2) L’alternative à moins forte pression serait une collection exclusivement constituée de BAs et/ou BA-Networks, mais l’absence d’institutionnels en SEED donne-t-elle un mauvais signal aux VCs? Signe de trop peu d’ambitions? de potentiel manque d’attractivité initiale ?
3) Il y a une forte tendance à de « leaner startups » qui donnent de moins en moins d’equity en pre-seed / seed (y compris à YC). Les institutionnels veulent pourtant souvent une part à double-digit equity. Quelle est ta vision / ton expérience en VCs Européens ? Is leaner (equity shared) better or less attractive? De très nombreuses startups (même à YC) ne donnent pas plus de 10% of total equity across the SEED round (+ les 7% initiaux de YC, ou autres SAFEs plus ou moins équivalents).

J’ai répondu un peu rapidement ainsi et je vais ajouter un peu plus notamment une première : une mise à jour de mon pdf de cap tables, qui en comprend plus de 900 cette fois…

C’est une vrai mauvaise question ! Mais je ne suis pas entrepreneur, je suis un mentor !
La chose principale est la valeur ajoutée de ton investisseur dans deux dimensions :
– Le montant investi.
– La qualité des conseils.
On pourrait presque dire que si l’une des deux dimensions est nulle alors l’autre doit être forte, et on peut donc accepter que l’une soit faible.
Tu rêves d’avoir un VC ou un BA réputé (son nom et sa qualité), cela a sans doute un prix !
Ensuite plus le montant est faible plus le multiple espéré est grand. Si tu mets 10k tu espère faire x1000, si tu mets 100K tu espères faire x100 si tu mets 1M tu espère faire x10
En réalité c’est plutôt le stage, en series D, E,F, c’est dans sans doute 2x-3x, en A, B c’est 10x, en seed, c’est 100x, en pre-seed c’est 1000x
– Google avait David Cheriton et Andy Bechtolsheim comme BAs, ils ont mis 100k, je crois qu’ils ont gagné 400M…
– Sequoia et KP ont mis $12M et ont du se faire $2B
(voir page 47 du pdf, $85/$0,06 et $85/0,52 pour les multiples à l’IPO mais ils sont sortis minimum six mois plus tard et je pense que ça valait au moins 3x ou 4x de plus)
Sur le dernier point pas simple non plus, mais Stanford avait environ 2% de Google à la création ce qui est inhabituellement faible et c’est paradoxalement leur plus gros grain, on voit la diversité des critères

Alors permettez-moi d’ajouter quelques points. Je pensais que Paul Graham (YCombinator) aurait fourni des réponses sur son blog paulgraham.com mais je n’ai pas trouvé de réponse. Cependant, il continue d’écrire de grandes choses comme :
– Comment démarrer Google (mars 2024) https://paulgraham.com/google.html
– Des retours superlinéaires (octobre 2023) https://paulgraham.com/superlinear.html

Les deux figures qui suivent illustrent les explications qui précédent. Le pdf donne donc plus de 900 cap tables qui peuvent illustrer la diversité des multiples (théoriques à l’IPO).
Enfin, il est tout de même assez rare qu’un investisseur contacte en direct un entrepreneur (même si cela peut arriver aussi). Le contact est plutôt établi par un tiers qui connaît à la fois l’entrepreneur et l’investisseur institutionnel, par exemple le Business Angel ou le mentor…

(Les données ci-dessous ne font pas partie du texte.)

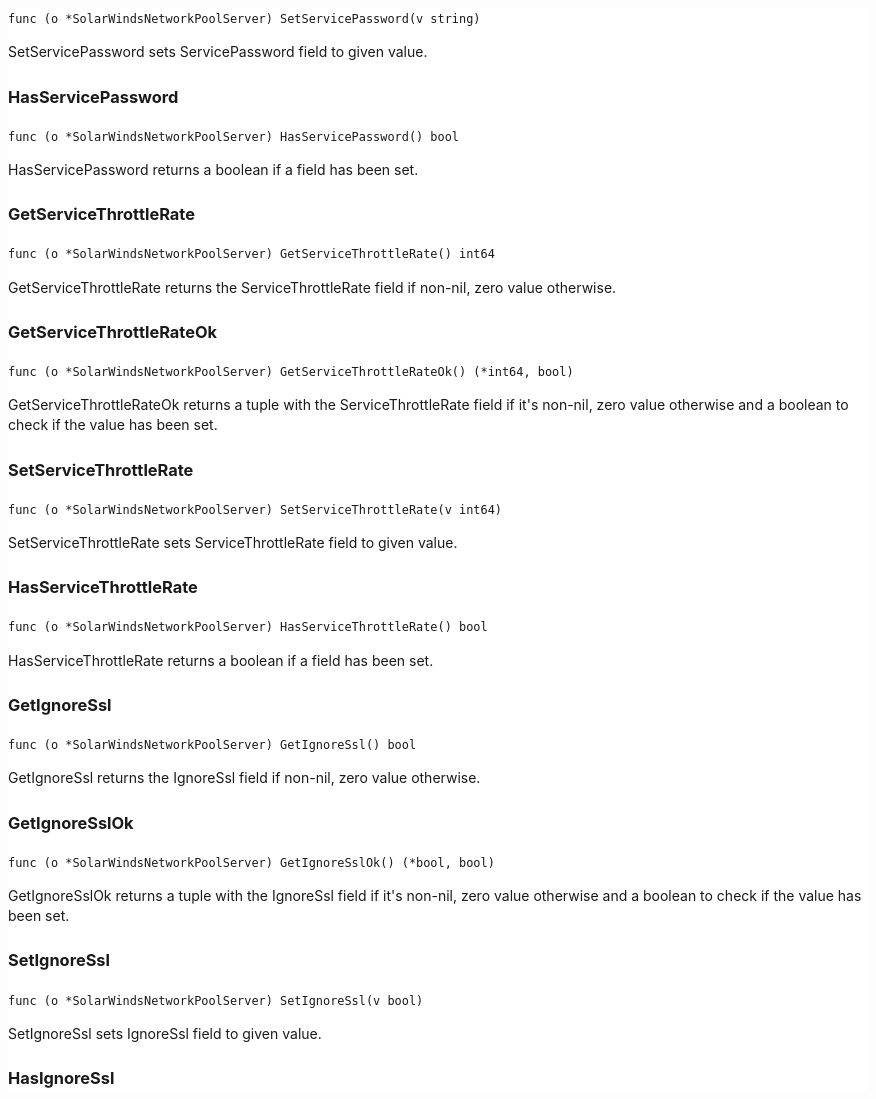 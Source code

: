 `func (o *SolarWindsNetworkPoolServer) SetServicePassword(v string)`

SetServicePassword sets ServicePassword field to given value.

### HasServicePassword

`func (o *SolarWindsNetworkPoolServer) HasServicePassword() bool`

HasServicePassword returns a boolean if a field has been set.

### GetServiceThrottleRate

`func (o *SolarWindsNetworkPoolServer) GetServiceThrottleRate() int64`

GetServiceThrottleRate returns the ServiceThrottleRate field if non-nil, zero value otherwise.

### GetServiceThrottleRateOk

`func (o *SolarWindsNetworkPoolServer) GetServiceThrottleRateOk() (*int64, bool)`

GetServiceThrottleRateOk returns a tuple with the ServiceThrottleRate field if it's non-nil, zero value otherwise
and a boolean to check if the value has been set.

### SetServiceThrottleRate

`func (o *SolarWindsNetworkPoolServer) SetServiceThrottleRate(v int64)`

SetServiceThrottleRate sets ServiceThrottleRate field to given value.

### HasServiceThrottleRate

`func (o *SolarWindsNetworkPoolServer) HasServiceThrottleRate() bool`

HasServiceThrottleRate returns a boolean if a field has been set.

### GetIgnoreSsl

`func (o *SolarWindsNetworkPoolServer) GetIgnoreSsl() bool`

GetIgnoreSsl returns the IgnoreSsl field if non-nil, zero value otherwise.

### GetIgnoreSslOk

`func (o *SolarWindsNetworkPoolServer) GetIgnoreSslOk() (*bool, bool)`

GetIgnoreSslOk returns a tuple with the IgnoreSsl field if it's non-nil, zero value otherwise
and a boolean to check if the value has been set.

### SetIgnoreSsl

`func (o *SolarWindsNetworkPoolServer) SetIgnoreSsl(v bool)`

SetIgnoreSsl sets IgnoreSsl field to given value.

### HasIgnoreSsl
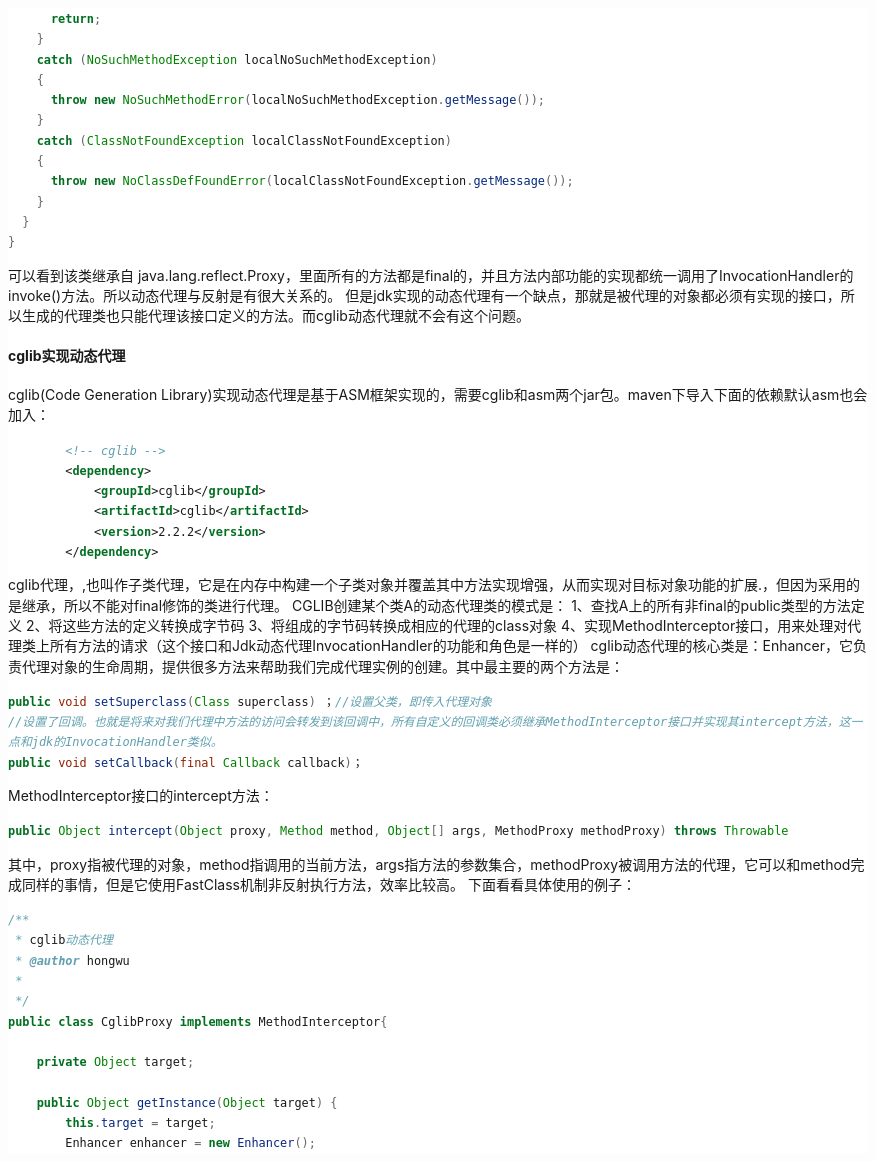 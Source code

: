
 ``` java
      return;
    }
    catch (NoSuchMethodException localNoSuchMethodException)
    {
      throw new NoSuchMethodError(localNoSuchMethodException.getMessage());
    }
    catch (ClassNotFoundException localClassNotFoundException)
    {
      throw new NoClassDefFoundError(localClassNotFoundException.getMessage());
    }
  }
}

```
可以看到该类继承自 java.lang.reflect.Proxy，里面所有的方法都是final的，并且方法内部功能的实现都统一调用了InvocationHandler的invoke()方法。所以动态代理与反射是有很大关系的。
但是jdk实现的动态代理有一个缺点，那就是被代理的对象都必须有实现的接口，所以生成的代理类也只能代理该接口定义的方法。而cglib动态代理就不会有这个问题。
#### cglib实现动态代理
cglib(Code Generation Library)实现动态代理是基于ASM框架实现的，需要cglib和asm两个jar包。maven下导入下面的依赖默认asm也会加入：

``` xml
		<!-- cglib -->
		<dependency>
		    <groupId>cglib</groupId>
		    <artifactId>cglib</artifactId>
		    <version>2.2.2</version>
		</dependency>
```
cglib代理，,也叫作子类代理，它是在内存中构建一个子类对象并覆盖其中方法实现增强，从而实现对目标对象功能的扩展.，但因为采用的是继承，所以不能对final修饰的类进行代理。 
CGLIB创建某个类A的动态代理类的模式是：
1、查找A上的所有非final的public类型的方法定义
2、将这些方法的定义转换成字节码
3、将组成的字节码转换成相应的代理的class对象
4、实现MethodInterceptor接口，用来处理对代理类上所有方法的请求（这个接口和Jdk动态代理InvocationHandler的功能和角色是一样的）
cglib动态代理的核心类是：Enhancer，它负责代理对象的生命周期，提供很多方法来帮助我们完成代理实例的创建。其中最主要的两个方法是：

``` java
public void setSuperclass(Class superclass) ；//设置父类，即传入代理对象
//设置了回调。也就是将来对我们代理中方法的访问会转发到该回调中，所有自定义的回调类必须继承MethodInterceptor接口并实现其intercept方法，这一点和jdk的InvocationHandler类似。
public void setCallback(final Callback callback)；
```

MethodInterceptor接口的intercept方法：

``` java
public Object intercept(Object proxy, Method method, Object[] args, MethodProxy methodProxy) throws Throwable
```
其中，proxy指被代理的对象，method指调用的当前方法，args指方法的参数集合，methodProxy被调用方法的代理，它可以和method完成同样的事情，但是它使用FastClass机制非反射执行方法，效率比较高。
下面看看具体使用的例子：

``` java
/**
 * cglib动态代理
 * @author hongwu
 *
 */
public class CglibProxy implements MethodInterceptor{
	
	private Object target;
	
	public Object getInstance(Object target) {
		this.target = target;
		Enhancer enhancer = new Enhancer();
```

Enfin le pourcentage donné en contrepartie d’un investissement n’est pas non plus linéaire. Il dépend du stade d’avancement de la société bien sûr mais du montant lui-même !
– pour 100k, on donner typiquement 5-15%,
– pour 1M c’est plutôt 40% (ou parfois moins; récemment notamment),
– pour 10M et plus on retombe à des montants de l’ordre de 10%.
Cela peut semble contrintuitif et cela montre que les pourcentages ne sont pas le résultat d’une comptabilité mais d’une négociation.
J’ajoute deux cap tables de startup françaises récentes, Mistral AI et H.ai qui montrent que des levées de fonds exceptionnelles induisent des valorisations exceptionnelles et donc des pourcentages inhabituels. Celles-ci ont été construites avec des hypothèses données par les médias ou des données provenant de documents de l’entreprise.

– Le BA, business angel, est un individu fortuné qui inevstit son propre argent (en général au moins 100k par startup. En dessous on parle plutôt de F&F (friends & family);
– Le VC (venture capital ou capital risque) investit des fonds de tiers (fonds de pension, entreprises, banques, assurances, individus très fortuns) en général avec un minimum de 1 million par startup
– Le PE, private equity, est un investisseur institutionnel qui prend moins de risques (même si les entreprises son cotées mais en général bénéficiaires ou avce un ch chiffre d’affaires stable). Il investit de gros monatnts mais n’attend pas des retours sur investissement aussi élevs que le VC.

Equity_List-Herve_Lebret-June_2024

La science des startups : l’impact des personnalités des fondateurs sur le succès de l’entreprise

Lorsqu’un de mes jeunes collègues (merci Amine !) a mentionné un article intitulé The Science of Startups: The Impact of Founder Personalities on Company Success (La science de startups: l’impact des personnalités des fondateurs sur le succès de l’entreprise), j’ai été intrigué pour ne pas dire intéressé. Vous pouvez retrouver la version publiée sur Nature ici et celle sur arXiv .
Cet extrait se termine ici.